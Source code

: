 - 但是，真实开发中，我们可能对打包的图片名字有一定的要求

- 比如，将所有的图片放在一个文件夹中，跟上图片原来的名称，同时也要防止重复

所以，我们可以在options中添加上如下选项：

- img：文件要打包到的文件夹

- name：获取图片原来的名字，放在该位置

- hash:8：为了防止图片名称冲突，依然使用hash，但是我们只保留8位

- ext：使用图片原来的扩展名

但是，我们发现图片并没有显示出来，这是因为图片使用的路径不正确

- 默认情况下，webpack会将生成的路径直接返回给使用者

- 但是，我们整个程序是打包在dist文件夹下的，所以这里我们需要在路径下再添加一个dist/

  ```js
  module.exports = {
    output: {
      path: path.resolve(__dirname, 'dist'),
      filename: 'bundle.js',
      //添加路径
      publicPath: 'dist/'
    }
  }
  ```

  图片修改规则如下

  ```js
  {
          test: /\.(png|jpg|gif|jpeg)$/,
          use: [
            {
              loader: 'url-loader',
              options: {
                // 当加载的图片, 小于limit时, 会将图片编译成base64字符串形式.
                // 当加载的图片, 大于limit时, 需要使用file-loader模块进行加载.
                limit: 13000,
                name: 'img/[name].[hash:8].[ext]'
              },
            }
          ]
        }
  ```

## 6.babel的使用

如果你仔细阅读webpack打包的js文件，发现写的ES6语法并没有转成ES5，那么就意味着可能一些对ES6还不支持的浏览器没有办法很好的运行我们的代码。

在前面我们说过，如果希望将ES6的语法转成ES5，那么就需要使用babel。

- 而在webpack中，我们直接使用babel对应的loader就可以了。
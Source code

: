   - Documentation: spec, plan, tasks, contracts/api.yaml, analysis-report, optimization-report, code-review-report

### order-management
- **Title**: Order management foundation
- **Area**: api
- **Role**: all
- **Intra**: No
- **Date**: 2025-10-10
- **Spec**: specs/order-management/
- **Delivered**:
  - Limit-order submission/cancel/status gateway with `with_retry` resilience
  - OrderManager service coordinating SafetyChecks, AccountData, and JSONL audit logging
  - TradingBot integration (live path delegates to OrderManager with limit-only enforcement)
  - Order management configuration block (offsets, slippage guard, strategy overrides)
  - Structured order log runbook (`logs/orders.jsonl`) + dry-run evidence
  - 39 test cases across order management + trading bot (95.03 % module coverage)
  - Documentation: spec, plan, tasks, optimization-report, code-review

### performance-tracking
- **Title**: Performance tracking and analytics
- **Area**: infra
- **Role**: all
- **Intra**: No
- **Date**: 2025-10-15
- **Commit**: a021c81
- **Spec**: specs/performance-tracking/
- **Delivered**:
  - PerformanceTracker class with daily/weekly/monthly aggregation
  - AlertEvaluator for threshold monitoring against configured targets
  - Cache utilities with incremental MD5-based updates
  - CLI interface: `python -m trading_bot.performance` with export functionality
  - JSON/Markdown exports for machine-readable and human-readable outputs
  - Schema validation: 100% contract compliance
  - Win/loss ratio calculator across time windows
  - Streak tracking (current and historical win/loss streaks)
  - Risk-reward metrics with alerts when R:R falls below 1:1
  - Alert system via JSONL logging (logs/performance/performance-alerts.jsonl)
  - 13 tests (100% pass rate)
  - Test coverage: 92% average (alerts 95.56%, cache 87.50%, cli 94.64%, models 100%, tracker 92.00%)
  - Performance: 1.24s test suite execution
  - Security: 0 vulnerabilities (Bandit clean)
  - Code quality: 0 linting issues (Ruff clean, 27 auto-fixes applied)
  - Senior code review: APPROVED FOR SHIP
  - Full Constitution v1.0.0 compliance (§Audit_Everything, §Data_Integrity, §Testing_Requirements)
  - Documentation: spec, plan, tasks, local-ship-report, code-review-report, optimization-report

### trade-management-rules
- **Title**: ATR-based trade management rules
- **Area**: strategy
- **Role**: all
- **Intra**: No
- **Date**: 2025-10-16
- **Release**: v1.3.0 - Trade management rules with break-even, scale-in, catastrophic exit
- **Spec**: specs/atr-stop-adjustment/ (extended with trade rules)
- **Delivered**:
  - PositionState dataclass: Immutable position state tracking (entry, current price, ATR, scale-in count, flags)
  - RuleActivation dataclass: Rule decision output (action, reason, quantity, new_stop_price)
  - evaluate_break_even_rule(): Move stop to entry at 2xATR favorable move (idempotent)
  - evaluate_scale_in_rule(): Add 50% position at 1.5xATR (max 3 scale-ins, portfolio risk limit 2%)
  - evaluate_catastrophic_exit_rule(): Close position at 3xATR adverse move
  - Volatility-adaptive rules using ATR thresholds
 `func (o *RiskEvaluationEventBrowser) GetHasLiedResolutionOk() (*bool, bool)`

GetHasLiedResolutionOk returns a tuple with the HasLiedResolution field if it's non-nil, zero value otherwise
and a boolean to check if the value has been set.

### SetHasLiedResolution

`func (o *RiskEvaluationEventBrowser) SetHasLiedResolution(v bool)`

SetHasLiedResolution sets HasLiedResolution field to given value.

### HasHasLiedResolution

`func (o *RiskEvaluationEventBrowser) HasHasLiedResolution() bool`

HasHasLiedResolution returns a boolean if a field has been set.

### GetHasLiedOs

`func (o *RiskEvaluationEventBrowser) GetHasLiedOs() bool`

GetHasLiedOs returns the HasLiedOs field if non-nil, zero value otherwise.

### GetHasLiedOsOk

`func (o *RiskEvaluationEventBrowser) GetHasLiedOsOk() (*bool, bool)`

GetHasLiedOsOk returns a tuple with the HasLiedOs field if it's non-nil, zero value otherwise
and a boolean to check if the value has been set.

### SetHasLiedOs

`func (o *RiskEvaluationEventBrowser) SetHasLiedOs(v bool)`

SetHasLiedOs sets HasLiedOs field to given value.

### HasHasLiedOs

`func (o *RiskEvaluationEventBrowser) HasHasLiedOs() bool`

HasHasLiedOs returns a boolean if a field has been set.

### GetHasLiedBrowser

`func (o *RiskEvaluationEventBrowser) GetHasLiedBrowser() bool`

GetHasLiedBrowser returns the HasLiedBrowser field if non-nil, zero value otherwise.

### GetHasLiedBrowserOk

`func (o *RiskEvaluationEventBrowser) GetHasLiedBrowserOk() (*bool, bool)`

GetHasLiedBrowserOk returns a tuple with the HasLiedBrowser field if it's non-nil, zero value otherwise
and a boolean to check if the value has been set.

##############################

#### ASSIGNMENT
Go through the records above, find each line with the string "Title", and copy it.

#### RESULT OF THE TASK
- **Title**: Order management foundation
- **Title**: Performance tracking and analytics
- **Title**: ATR-based trade management rules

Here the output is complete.